MGM Resorts International (NYSE:MGM) is faltering Friday, trading lower by nearly five percent a day after the company reported a second-quarter operating loss of $1 billion. The loss highlights Wall Street’s concerns regarding the recovery trajectory for Las Vegas.
On a Thursday conference call with analysts and investors, MGM executives discussed strength in regional markets. But the reality is the company is the largest operator on the Strip — the gaming center analysts are most concerned with, as the coronavirus pandemic remains a headwind for the travel and leisure industry.
In a note to clients today, Stifel analyst Steven Wieczynsk said that “the company’s fortunes are directly tied to demand trends and sentiment along the Las Vegas Strip.”

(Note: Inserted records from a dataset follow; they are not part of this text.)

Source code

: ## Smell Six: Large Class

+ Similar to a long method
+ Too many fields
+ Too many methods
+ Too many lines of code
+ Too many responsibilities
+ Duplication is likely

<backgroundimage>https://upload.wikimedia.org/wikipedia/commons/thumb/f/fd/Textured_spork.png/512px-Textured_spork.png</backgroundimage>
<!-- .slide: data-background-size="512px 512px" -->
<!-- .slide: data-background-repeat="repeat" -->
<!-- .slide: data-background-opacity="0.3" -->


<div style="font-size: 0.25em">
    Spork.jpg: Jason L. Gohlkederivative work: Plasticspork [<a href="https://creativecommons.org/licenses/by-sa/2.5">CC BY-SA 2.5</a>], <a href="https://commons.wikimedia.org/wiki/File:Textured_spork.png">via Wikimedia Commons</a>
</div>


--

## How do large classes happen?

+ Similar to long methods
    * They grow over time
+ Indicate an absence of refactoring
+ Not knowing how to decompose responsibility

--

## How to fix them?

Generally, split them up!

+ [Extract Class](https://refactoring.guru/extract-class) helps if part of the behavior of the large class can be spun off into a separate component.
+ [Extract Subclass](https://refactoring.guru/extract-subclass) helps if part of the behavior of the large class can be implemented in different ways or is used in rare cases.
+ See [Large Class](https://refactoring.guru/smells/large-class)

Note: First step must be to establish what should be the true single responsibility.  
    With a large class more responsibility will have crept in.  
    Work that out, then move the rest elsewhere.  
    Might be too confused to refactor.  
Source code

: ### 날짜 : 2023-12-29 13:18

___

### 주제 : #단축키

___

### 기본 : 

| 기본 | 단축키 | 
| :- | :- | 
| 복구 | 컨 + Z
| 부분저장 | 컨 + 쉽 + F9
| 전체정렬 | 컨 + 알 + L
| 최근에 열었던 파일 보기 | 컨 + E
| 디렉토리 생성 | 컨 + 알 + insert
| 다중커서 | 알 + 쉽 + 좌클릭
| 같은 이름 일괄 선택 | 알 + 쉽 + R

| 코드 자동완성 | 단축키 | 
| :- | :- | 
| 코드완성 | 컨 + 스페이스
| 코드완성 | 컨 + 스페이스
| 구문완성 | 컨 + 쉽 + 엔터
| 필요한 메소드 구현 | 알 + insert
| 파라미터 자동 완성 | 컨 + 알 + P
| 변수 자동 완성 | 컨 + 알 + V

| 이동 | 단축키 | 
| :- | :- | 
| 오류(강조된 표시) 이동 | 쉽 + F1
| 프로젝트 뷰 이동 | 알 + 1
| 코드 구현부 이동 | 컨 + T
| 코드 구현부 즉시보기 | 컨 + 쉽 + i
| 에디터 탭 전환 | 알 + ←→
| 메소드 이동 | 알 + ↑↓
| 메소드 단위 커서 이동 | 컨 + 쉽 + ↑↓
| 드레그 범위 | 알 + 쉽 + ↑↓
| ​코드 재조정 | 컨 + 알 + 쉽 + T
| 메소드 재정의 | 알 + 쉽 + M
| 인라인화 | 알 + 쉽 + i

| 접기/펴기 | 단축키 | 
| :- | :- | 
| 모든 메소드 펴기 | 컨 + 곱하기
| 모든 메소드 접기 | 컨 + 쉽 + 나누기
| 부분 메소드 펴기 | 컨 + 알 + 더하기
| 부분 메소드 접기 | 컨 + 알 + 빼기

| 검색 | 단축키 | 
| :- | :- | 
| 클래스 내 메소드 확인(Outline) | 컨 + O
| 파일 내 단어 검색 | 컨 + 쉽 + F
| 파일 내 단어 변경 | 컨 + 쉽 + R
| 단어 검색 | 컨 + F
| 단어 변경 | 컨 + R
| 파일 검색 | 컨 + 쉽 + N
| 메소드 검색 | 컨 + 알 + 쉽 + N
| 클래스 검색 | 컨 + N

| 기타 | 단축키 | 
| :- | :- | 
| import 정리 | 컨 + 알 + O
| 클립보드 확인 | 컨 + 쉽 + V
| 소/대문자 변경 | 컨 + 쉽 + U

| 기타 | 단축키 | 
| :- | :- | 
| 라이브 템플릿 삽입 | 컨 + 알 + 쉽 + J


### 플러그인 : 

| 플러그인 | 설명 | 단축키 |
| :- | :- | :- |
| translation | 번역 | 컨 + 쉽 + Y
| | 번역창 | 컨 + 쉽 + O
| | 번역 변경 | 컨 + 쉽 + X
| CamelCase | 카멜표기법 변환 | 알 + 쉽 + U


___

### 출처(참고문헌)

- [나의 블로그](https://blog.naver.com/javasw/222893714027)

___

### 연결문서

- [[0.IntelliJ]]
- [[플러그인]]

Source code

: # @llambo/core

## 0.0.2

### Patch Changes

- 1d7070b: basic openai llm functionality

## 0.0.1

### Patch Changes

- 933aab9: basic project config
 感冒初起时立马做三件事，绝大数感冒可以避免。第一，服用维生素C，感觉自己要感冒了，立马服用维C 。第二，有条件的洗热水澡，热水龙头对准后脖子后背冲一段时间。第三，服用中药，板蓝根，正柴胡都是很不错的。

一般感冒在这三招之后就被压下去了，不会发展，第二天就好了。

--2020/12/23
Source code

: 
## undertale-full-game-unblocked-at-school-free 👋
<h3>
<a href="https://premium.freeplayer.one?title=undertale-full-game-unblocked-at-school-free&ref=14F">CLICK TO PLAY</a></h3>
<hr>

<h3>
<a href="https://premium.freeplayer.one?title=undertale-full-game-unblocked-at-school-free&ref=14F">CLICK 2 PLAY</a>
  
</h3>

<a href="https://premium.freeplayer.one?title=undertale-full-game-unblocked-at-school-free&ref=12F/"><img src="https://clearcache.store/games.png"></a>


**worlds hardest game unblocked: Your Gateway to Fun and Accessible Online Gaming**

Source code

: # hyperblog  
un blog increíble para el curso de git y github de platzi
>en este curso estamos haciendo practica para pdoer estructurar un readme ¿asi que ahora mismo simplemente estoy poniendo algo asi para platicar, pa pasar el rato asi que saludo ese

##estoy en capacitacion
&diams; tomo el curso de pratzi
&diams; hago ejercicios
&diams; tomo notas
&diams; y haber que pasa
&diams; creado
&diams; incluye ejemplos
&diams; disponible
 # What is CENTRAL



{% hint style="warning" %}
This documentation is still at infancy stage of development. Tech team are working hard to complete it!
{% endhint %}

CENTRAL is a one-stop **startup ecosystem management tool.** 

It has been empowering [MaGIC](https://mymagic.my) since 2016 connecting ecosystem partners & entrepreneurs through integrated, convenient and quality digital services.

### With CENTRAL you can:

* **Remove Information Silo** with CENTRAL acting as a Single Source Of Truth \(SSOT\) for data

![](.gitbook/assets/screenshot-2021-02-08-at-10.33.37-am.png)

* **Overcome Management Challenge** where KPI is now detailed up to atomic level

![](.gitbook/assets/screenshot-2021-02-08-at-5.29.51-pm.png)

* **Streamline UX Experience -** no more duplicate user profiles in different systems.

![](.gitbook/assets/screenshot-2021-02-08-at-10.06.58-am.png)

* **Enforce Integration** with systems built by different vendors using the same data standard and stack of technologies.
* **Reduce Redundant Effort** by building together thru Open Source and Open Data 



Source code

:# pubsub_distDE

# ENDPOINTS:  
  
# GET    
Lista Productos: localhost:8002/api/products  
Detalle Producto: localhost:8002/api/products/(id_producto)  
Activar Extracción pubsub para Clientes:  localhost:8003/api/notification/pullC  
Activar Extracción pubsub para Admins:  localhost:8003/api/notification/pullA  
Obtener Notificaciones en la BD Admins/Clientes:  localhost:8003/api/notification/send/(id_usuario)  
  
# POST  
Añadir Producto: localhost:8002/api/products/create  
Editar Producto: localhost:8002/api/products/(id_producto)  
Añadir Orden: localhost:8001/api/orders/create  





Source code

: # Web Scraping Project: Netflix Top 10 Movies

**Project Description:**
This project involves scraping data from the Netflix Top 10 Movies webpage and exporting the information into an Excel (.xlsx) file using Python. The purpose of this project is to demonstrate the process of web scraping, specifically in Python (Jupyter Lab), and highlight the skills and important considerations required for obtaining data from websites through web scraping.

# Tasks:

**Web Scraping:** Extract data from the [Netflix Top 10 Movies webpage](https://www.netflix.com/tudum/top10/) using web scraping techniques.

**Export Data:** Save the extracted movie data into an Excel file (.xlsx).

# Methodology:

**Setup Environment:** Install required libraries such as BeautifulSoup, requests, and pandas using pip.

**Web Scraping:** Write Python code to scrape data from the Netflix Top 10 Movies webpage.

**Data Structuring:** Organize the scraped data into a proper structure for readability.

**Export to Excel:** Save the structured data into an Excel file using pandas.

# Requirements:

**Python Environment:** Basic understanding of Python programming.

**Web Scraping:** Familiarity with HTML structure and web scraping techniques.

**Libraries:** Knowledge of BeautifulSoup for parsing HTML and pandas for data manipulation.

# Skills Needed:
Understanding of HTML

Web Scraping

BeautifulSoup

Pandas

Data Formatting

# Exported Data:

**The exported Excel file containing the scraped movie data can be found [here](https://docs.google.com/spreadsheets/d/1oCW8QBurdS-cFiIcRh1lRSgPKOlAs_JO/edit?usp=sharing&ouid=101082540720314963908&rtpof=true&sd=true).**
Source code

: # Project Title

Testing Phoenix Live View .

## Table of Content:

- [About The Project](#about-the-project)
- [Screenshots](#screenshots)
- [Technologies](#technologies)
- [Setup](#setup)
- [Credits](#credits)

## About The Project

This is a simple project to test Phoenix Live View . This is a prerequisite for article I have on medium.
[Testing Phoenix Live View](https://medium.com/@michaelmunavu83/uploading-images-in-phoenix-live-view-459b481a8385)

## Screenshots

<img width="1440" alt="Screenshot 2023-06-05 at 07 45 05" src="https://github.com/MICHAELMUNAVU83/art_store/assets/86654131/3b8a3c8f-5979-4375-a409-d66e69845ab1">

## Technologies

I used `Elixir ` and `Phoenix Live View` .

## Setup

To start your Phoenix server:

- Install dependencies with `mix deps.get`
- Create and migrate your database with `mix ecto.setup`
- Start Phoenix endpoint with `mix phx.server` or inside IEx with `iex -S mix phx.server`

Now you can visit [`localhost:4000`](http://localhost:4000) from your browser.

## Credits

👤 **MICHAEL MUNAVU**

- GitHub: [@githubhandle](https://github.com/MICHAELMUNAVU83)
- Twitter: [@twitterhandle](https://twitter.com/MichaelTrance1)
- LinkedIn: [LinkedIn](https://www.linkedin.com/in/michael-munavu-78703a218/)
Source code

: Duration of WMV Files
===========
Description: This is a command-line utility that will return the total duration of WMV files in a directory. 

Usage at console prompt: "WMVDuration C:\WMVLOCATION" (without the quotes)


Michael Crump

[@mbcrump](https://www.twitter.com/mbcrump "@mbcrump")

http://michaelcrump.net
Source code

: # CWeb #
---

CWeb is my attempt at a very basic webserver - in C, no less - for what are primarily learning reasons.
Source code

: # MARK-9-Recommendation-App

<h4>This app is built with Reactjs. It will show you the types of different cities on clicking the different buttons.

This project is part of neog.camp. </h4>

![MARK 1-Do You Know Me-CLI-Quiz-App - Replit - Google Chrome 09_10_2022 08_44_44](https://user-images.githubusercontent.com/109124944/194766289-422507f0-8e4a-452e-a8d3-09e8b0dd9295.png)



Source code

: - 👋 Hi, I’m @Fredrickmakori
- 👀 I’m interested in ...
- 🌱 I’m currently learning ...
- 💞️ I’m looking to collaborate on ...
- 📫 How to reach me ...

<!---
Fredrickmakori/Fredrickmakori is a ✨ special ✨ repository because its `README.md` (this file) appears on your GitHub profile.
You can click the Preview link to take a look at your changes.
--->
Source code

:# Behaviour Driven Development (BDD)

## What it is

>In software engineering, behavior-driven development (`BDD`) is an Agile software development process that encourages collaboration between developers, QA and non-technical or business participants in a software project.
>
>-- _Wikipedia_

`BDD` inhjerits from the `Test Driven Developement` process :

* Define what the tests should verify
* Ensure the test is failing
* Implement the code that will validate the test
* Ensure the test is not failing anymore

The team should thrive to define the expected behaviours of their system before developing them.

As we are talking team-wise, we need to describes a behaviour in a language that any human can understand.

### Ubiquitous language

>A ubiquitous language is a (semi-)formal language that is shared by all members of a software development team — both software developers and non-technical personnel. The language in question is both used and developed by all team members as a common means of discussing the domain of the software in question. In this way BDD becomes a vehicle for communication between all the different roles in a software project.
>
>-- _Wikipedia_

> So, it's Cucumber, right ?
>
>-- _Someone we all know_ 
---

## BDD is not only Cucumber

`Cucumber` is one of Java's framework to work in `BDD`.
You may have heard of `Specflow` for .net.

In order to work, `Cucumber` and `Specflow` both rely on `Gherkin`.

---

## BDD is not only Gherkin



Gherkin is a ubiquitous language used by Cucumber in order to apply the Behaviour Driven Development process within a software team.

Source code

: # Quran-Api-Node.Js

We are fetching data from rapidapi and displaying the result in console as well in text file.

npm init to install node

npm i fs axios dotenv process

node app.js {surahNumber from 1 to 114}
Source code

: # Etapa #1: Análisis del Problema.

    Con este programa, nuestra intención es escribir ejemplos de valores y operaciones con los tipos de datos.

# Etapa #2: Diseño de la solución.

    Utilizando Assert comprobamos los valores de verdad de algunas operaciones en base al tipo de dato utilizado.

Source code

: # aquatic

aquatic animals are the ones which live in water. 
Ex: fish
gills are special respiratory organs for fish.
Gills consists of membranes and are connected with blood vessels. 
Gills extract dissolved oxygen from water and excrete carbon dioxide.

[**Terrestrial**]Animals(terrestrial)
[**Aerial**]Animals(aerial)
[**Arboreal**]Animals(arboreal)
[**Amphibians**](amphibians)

Since early June, the bulk of MGM’s Strip properties came back online, with the Mirage and Park MGM being the exceptions. On the conference call, CEO Bill Hornbuckle said those venues are taking reservations for Aug. 27, while refuting speculation the Mirage is for sale.
Wieczynski has a “hold” rating on the stock, and he pared his price target on the name to $18 from $20.
Stripped Down
Las Vegas is contending with at least two issues that make its road to recovery longer than, say, Macau or domestic regional gaming markets.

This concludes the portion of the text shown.